Records to use:
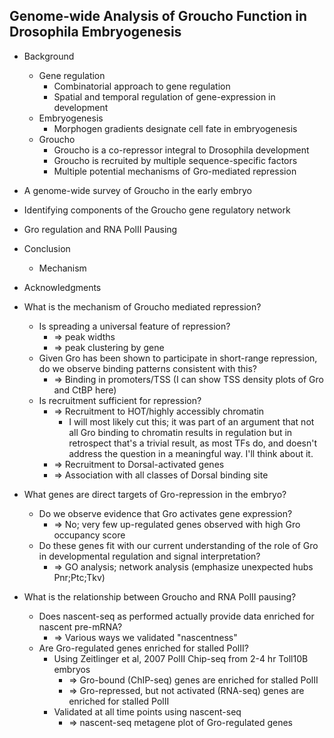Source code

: ## Genome-wide Analysis of Groucho Function in **Drosophila** Embryogenesis

* Background
	* Gene regulation
		* Combinatorial approach to gene regulation
		* Spatial and temporal regulation of gene-expression in development
	* Embryogenesis
		* Morphogen gradients designate cell fate in embryogenesis
	* Groucho
		* Groucho is a co-repressor integral to Drosophila development
		* Groucho is recruited by multiple sequence-specific factors
		* Multiple potential mechanisms of Gro-mediated repression
* A genome-wide survey of Groucho in the early embryo
* Identifying components of the Groucho gene regulatory network
* Gro regulation and RNA PolII Pausing
* Conclusion
	* Mechanism
* Acknowledgments

* What is the mechanism of Groucho mediated repression?
	* Is spreading a universal feature of repression?
		* => peak widths
		* => peak clustering by gene
	* Given Gro has been shown to participate in short-range repression, do we observe binding patterns consistent with this?
		* => Binding in promoters/TSS (I can show TSS density plots of Gro and CtBP here)
	* Is recruitment sufficient for repression?
		* => Recruitment to HOT/highly accessibly chromatin
			* I will most likely cut this; it was part of an argument that not all Gro binding to chromatin results in regulation but in retrospect that's a trivial result, as most TFs do, and doesn't address the question in a meaningful way. I'll think about it.
		* => Recruitment to Dorsal-activated genes
		* => Association with all classes of Dorsal binding site
* What genes are direct targets of Gro-repression in the embryo?
	* Do we observe evidence that Gro activates gene expression?
		* => No; very few up-regulated genes observed with high Gro occupancy score
	* Do these genes fit with our current understanding of the role of Gro in developmental regulation and signal interpretation?
		* => GO analysis; network analysis (emphasize unexpected hubs Pnr;Ptc;Tkv)
* What is the relationship between Groucho and RNA PolII pausing?
	* Does nascent-seq as performed actually provide data enriched for nascent pre-mRNA?
		* => Various ways we validated "nascentness"
	* Are Gro-regulated genes enriched for stalled PolII?
		* Using Zeitlinger et al, 2007 PolII Chip-seq from 2-4 hr Toll10B embryos
			* => Gro-bound (ChIP-seq) genes are enriched for stalled PolII
			* => Gro-repressed, but not activated (RNA-seq) genes are enriched for stalled PolII
		* Validated at all time points using nascent-seq
			* => nascent-seq metagene plot of Gro-regulated genes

Exercise instructions: In the entries above, which lines hold the string "mediated"? Report all of them.

Response area:
		* Multiple potential mechanisms of Gro-mediated repression
* What is the mechanism of Groucho mediated repression?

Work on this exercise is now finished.